File metadata and controls

171 lines (122 loc) · 8.09 KB

ThemisDB API Module

Module Purpose

The API module exposes ThemisDB's functionality over multiple transport protocols: GraphQL, gRPC, and WebSocket. It provides the query and document interfaces used by all external clients, with authentication, tracing, and geospatial index hooks built in as middleware.

Note: The HTTP/REST server implementation lives in src/server/http_server.cpp (11,000+ lines). The http_server.cpp stub in this directory is a deprecated placeholder and is not compiled. All REST routing and HTTP lifecycle management is handled by the server module.

Relevant Interfaces

File Role
graphql.cpp GraphQL parser, executor, query-plan cache, and field resolvers (~1,400 lines)
grpc_server.cpp gRPC server lifecycle — initialize(), start(), stop(), service registration
themisdb_grpc_service.cpp ThemisDBService gRPC handler — document CRUD and AQL execution over protobuf
ws_handler.cpp WebSocket upgrade handler for /v2/changes and /v2/cdc/stream real-time change subscriptions
tracing_middleware.cpp X-Correlation-ID propagation and thread-local request context
geo_index_hooks.cpp GeoJSON validation and spatial-index write/delete hooks wired into the storage layer

Scope

In Scope:

  • GraphQL query and mutation execution (graphql.cpp)
  • gRPC API surface alongside REST (grpc_server.cpp, themisdb_grpc_service.cpp)
  • WebSocket real-time change streaming (ws_handler.cpp)
  • Request tracing and correlation ID middleware (tracing_middleware.cpp)
  • Geospatial index integration hooks (geo_index_hooks.cpp)

Out of Scope:

  • HTTP/REST server and routing (handled by src/server/)
  • Authentication and JWT validation (handled by src/auth/)
  • AQL query execution engine (handled by src/query/)
  • Storage read/write operations (handled by src/storage/)

Key Components

GraphQL Layer

Location: graphql.cpp, ../include/api/graphql.h

Full GraphQL parser and executor supporting queries and mutations over all ThemisDB data models.

Features:

  • Recursive-descent parser with depth and complexity guards (QueryLimits)
  • LRU query-plan cache (O(1) hit, configurable capacity) to avoid repeated re-parsing
  • Field resolvers for documents, graph edges, vector similarity results, and geospatial data
  • Per-tenant configurable QueryLimits::maxDepth and QueryLimits::maxComplexity

Usage:

graphql::Parser parser(query_string, QueryLimits::defaults());
auto result = parser.parse(query_string);
// result.document contains the parsed AST

Performance:

  • Parse + validate + execute for a 10-field document query: < 2 ms p99 under 500 concurrent HTTP/2 connections

gRPC Server

Location: grpc_server.cpp, themisdb_grpc_service.cpp, ../include/api/grpc_server.h

gRPC C++ server alongside REST, sharing the same business logic.

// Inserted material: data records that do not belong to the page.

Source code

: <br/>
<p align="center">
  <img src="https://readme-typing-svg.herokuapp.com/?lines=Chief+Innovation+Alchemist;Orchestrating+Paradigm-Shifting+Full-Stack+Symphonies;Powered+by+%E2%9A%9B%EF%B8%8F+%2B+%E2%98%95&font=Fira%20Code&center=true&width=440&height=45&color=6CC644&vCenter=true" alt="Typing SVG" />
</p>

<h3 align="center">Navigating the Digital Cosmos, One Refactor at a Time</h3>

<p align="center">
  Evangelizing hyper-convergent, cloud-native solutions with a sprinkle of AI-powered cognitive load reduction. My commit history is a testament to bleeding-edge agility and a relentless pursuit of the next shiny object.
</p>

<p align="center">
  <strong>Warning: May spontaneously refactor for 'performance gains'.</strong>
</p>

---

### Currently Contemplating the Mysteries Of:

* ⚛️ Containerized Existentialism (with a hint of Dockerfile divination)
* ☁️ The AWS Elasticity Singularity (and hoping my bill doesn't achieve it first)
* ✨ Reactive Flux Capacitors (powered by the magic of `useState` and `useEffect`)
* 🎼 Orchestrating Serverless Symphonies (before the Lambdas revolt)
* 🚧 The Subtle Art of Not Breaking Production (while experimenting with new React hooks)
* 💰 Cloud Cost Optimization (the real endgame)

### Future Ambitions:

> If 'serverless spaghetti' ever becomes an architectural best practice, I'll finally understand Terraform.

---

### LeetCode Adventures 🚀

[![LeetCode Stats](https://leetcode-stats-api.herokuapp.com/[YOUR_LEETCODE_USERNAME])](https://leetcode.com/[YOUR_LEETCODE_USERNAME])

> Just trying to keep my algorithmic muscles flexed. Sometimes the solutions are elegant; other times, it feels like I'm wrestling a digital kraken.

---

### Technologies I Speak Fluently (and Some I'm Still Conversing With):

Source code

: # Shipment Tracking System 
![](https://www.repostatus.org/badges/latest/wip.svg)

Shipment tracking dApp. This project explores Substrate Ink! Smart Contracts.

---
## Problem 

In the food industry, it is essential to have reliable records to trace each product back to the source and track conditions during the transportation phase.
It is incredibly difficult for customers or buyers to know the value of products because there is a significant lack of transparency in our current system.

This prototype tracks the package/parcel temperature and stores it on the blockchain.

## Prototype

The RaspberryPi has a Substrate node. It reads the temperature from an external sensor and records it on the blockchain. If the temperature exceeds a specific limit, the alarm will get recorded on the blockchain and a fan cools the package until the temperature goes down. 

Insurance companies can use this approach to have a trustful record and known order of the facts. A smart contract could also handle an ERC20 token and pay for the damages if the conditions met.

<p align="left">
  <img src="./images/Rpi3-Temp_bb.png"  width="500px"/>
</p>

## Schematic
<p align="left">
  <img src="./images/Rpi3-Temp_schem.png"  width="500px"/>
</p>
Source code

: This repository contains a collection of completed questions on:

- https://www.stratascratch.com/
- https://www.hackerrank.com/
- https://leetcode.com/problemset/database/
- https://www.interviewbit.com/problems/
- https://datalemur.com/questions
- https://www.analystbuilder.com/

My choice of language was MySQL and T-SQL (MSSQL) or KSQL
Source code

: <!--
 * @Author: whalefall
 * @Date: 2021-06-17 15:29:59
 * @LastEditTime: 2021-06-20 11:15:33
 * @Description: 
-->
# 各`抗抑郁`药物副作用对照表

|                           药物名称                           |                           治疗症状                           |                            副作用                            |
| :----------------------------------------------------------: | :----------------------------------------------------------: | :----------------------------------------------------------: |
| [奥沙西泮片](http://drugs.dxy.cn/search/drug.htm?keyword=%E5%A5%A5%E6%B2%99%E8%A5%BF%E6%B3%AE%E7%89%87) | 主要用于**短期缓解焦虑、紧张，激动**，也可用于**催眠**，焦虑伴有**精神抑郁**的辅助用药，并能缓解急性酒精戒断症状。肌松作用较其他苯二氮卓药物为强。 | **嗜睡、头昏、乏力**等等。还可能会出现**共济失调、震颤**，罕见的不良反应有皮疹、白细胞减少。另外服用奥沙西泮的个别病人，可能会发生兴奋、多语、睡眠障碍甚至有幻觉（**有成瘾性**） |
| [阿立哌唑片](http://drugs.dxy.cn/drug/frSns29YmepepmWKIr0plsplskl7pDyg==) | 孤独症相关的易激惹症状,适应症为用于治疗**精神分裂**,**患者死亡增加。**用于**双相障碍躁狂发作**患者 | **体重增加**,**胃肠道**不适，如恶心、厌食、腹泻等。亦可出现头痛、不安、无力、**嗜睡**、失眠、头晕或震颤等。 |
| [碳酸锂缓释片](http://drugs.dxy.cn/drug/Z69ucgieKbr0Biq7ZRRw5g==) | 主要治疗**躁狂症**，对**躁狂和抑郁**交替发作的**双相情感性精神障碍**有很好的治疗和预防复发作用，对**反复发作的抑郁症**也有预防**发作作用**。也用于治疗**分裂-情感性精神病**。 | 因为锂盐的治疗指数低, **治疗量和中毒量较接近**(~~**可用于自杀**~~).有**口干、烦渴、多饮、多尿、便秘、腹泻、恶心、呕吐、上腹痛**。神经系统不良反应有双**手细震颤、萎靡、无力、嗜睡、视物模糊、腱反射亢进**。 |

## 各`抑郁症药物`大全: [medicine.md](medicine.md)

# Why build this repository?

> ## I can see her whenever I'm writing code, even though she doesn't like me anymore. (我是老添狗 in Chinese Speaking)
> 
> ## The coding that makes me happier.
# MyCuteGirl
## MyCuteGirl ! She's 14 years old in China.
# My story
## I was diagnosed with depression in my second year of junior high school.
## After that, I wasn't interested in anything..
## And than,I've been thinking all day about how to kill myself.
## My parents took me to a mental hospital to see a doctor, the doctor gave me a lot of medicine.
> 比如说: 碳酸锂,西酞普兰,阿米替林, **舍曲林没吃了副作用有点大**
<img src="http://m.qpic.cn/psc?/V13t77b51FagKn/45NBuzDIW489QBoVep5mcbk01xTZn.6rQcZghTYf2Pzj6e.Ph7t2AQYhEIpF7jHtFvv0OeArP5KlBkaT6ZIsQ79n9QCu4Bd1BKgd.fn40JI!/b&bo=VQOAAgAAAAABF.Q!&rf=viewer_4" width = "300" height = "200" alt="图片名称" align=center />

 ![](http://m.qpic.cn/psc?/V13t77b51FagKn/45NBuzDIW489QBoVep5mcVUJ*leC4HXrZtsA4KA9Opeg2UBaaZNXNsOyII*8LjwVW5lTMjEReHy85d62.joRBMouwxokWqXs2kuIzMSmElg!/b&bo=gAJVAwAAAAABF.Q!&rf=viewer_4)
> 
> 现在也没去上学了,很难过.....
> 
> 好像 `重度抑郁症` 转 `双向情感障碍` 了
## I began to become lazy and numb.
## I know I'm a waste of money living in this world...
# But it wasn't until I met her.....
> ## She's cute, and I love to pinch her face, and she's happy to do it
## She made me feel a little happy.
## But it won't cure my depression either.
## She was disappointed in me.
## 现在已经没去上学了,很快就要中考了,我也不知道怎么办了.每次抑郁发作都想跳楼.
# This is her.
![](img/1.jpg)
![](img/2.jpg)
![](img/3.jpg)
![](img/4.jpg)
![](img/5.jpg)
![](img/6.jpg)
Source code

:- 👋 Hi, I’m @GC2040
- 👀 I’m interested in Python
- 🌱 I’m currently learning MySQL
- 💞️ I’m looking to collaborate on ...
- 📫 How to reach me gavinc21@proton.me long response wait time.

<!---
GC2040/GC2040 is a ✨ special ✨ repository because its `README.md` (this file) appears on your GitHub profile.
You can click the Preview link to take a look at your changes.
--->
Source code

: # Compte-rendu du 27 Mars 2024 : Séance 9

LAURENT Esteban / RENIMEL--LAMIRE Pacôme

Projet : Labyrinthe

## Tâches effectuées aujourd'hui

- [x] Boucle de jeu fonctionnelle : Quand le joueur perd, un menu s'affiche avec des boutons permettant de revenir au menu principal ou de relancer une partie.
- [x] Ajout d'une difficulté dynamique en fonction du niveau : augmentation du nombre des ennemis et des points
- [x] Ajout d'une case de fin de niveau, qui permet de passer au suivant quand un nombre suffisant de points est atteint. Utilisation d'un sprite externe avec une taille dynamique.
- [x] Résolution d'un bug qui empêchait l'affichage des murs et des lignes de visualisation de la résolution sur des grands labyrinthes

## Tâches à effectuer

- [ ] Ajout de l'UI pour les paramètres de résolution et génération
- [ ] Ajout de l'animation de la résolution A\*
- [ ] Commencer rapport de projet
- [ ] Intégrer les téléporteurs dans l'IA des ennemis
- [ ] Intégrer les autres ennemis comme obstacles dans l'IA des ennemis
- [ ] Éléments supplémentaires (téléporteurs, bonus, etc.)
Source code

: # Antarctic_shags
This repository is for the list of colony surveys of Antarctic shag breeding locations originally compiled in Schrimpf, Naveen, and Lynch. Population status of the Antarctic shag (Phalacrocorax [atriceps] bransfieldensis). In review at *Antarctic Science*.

Compiled only when THEMIS_ENABLE_GRPC is defined.

Features:

  • GrpcApiServer::initialize(config) — configures TLS credentials, bind address, and thread pool
  • GrpcApiServer::registerService(service*) — registers gRPC service implementations without business-logic duplication
  • ThemisDBService — document CRUD and streaming AQL execution over proto/themisdb.proto
  • Server-side streaming StreamAQL(AQLQueryRequest) → stream AQLRow
  • gRPC reflection enabled in debug builds only (disabled in production to prevent schema leakage)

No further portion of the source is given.